A new fellowship program at Pitt has begun connecting humanities scholars and the broader community, giving researchers a chance to use their creative and critical skills in ways that benefit public organizations.
The Public Humanities Fellowship Program matches Pitt graduate students with local organizations who need the expertise of academic researchers to carry out their missions. Sponsored by the Humanities Center, the program’s inaugural class uncovered aspects of historical and modern Pittsburgh. Fellows also found new perspectives on their doctoral research.
Literature student Kirsten L. Paine, who studies the roles and the writing of women during the Civil War era, spent much of the summer of 2017 researching local happenings during that period for the Pittsburgh Parks Conservancy.
One such event, the Western Pennsylvania Civil War Sanitary Fair, was held on the land that is now the North Side’s Allegheny Commons in June 1864. Reminiscent of a modern county fair, the event was among more than a dozen community-wide festivals held in major Union cities to raise money for the war effort. Western Pennsylvania’s fair was heralded as one of the most successful, garnering more than $380,000. Among other programming, the three-week affair featured lectures, musical performances, theater productions and it openly displayed military weaponry manufactured in the region’s iron and steel mills.
“It is a little-known fact that the Sanitary Commission was run largely by women," Paine said. "Yes, men held the most executive-level positions, but by and large the day-to-day operations, the fundraising and the logistical planning was done by women. It is a rarely told story of women’s contributions to American history, and it has been a pleasure telling it.”

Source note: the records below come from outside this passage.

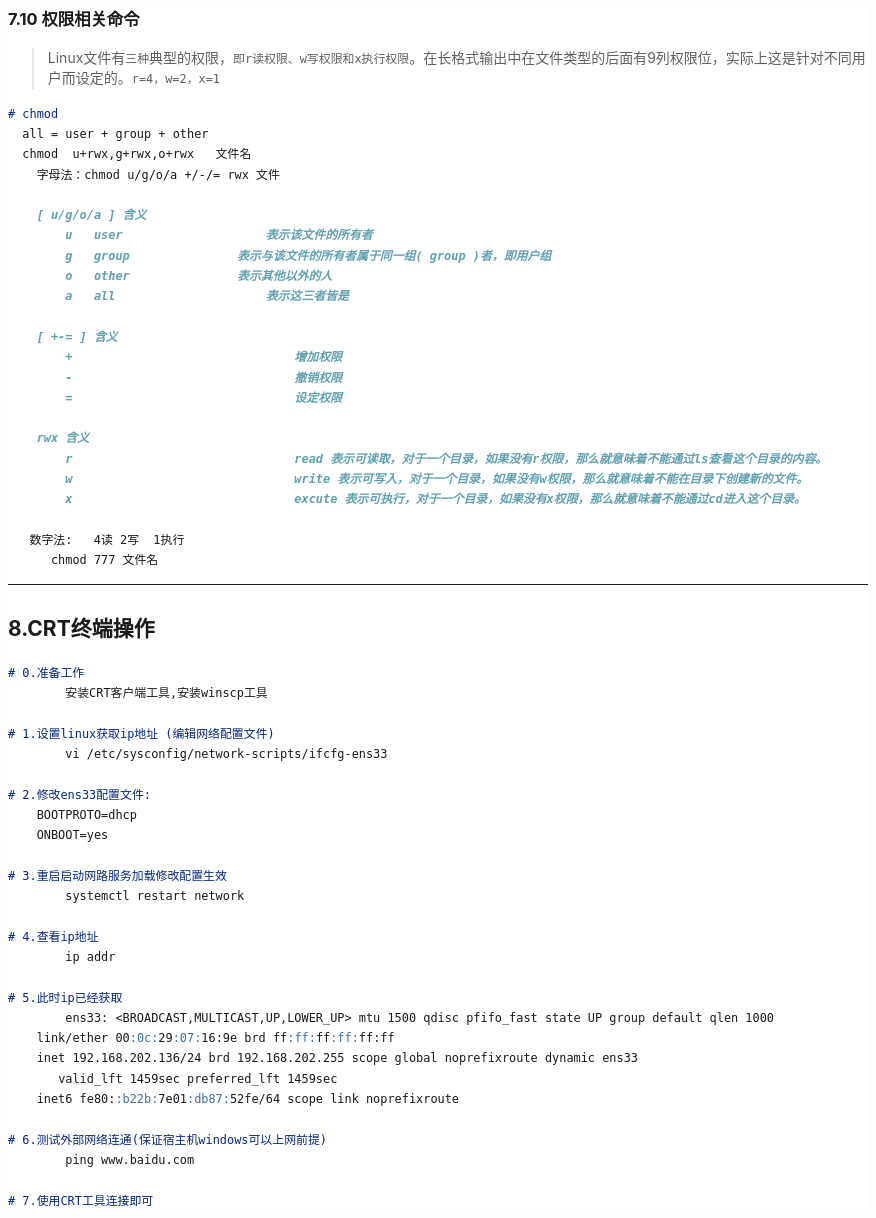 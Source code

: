 ### 7.10 权限相关命令

> Linux文件有`三种`典型的权限，`即r读权限、w写权限和x执行权限`。在长格式输出中在文件类型的后面有9列权限位，实际上这是针对不同用户而设定的。`r=4，w=2，x=1`

```markdown
# chmod 
  all = user + group + other 
  chmod  u+rwx,g+rwx,o+rwx   文件名
	字母法：chmod u/g/o/a +/-/= rwx 文件
	
    [ u/g/o/a ]	含义
    	u	user 					表示该文件的所有者
    	g	group 				表示与该文件的所有者属于同一组( group )者，即用户组
    	o	other 				表示其他以外的人
    	a	all 					表示这三者皆是

    [ +-= ]	含义
    	+								增加权限
    	-								撤销权限
    	=								设定权限

    rwx	含义
    	r								read 表示可读取，对于一个目录，如果没有r权限，那么就意味着不能通过ls查看这个目录的内容。
    	w								write 表示可写入，对于一个目录，如果没有w权限，那么就意味着不能在目录下创建新的文件。
    	x								excute 表示可执行，对于一个目录，如果没有x权限，那么就意味着不能通过cd进入这个目录。
   
   数字法:   4读 2写  1执行
      chmod 777 文件名
```

------------------

## 8.CRT终端操作

```markdown
# 0.准备工作
		安装CRT客户端工具,安装winscp工具

# 1.设置linux获取ip地址 (编辑网络配置文件)	
		vi /etc/sysconfig/network-scripts/ifcfg-ens33

# 2.修改ens33配置文件:
    BOOTPROTO=dhcp
    ONBOOT=yes

# 3.重启启动网路服务加载修改配置生效
		systemctl restart network

# 4.查看ip地址
		ip addr

# 5.此时ip已经获取
		ens33: <BROADCAST,MULTICAST,UP,LOWER_UP> mtu 1500 qdisc pfifo_fast state UP group default qlen 1000
    link/ether 00:0c:29:07:16:9e brd ff:ff:ff:ff:ff:ff
    inet 192.168.202.136/24 brd 192.168.202.255 scope global noprefixroute dynamic ens33
       valid_lft 1459sec preferred_lft 1459sec
    inet6 fe80::b22b:7e01:db87:52fe/64 scope link noprefixroute 

# 6.测试外部网络连通(保证宿主机windows可以上网前提)
		ping www.baidu.com

# 7.使用CRT工具连接即可
```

The information she found about the fair and other festivals could inform future commemorative efforts and programming by the Conservancy.
“I'm fascinated with the work of women in the 1800s because they were at the forefront of intense and dynamic cultural change. Their social and political acumen, willingness to experiment and desire to be heard defies a commonly held belief that women in the 19th century didn’t have much to say as people or contribute as artists,” said Paine, who is studying literature in the Department of English within Pitt’s Kenneth P. Dietrich School of Arts and Sciences.
The Public Humanities Fellowship Program was founded based on the belief that Pitt and many of the city’s cultural organizations share the same basic values and commitments, said Dan Kubis, assistant director for Pitt’s Humanities Center, “and that increasing points of contact between them will be good for everyone.”
“We wanted to get our students outside of classrooms and libraries and allow them to see how their skills and knowledge could be put to work in some of the city’s most dynamic cultural institutions,” he said.
Paine said she finished the fellowship with a new perspective on her research and her career’s trajectory. The Pittsburgh Parks Conservancy plans to continue its efforts to find stories connected to local parks and the Civil War, and Paine would be interested in further contributing to the initiative.
“I am moving forward with my work knowing that my research is valued outside of academia. That knowledge is both refreshing and redeeming,” said Paine, who will defend her doctoral dissertation in August 2018. “For me personally, this work proved that I can be an academic and conduct research-based work in many different ways. Academics do not have to be confined to the proverbial ivory tower of universities, and that life-lesson was invaluable.”
In addition to Paine’s work with the Pittsburgh Parks Conservancy, public humanities fellows worked within the North Side-based City of Asylum and East Liberty’s Kelly Strayhorn Theater to delve deeply into open-ended questions about Pittsburgh’s history and current affairs.
Kelly Strayhorn Theater
The Kelly Strayhorn Theater — a nonprofit performing arts center named for dancer and Pitt alumnus Gene Kelly and composer Billy Strayhorn — tasked Pitt’s fellows with uncovering various layers of diversity within the theater’s history. One project conducted by Benjamin Ogrodnik, a doctoral student pursuing a joint degree from Pitt’s History of Art and Architecture Department and Film Studies Program, sought to showcase the past decade of the theater’s emerging artists showcase. Additionally, theater arts student Diego Villada interviewed a wide range of citizens who come in regular contact with the theater, including audience members, community residents, donors and staffers. The theater’s goal through this work is to better understand their appeal to community members so they can market to a more diverse audience in future years.
City of Asylum
City of Asylum-Pittsburgh provides support to foreign literary writers fleeing persecution in their native nations. The organization’s affiliated digital magazine, Sampsonia Way, sought two fellows to establish an interview series dedicated to writers from nations affected by the Trump administration’s travel ban. Jessica FitzPatrick, who successfully defended her dissertation this summer, collaborated with Department of English doctoral candidate Sarah Hakimzadeh to engage writers such as Iranian author Shahrnush Parsipur and Somali poet Ali Jimale Ahmed.
“Literary work can be done at many levels, and we are excited about forming a greater connection between the ivory towers of academia and the broader public,” FitzPatrick said of the work.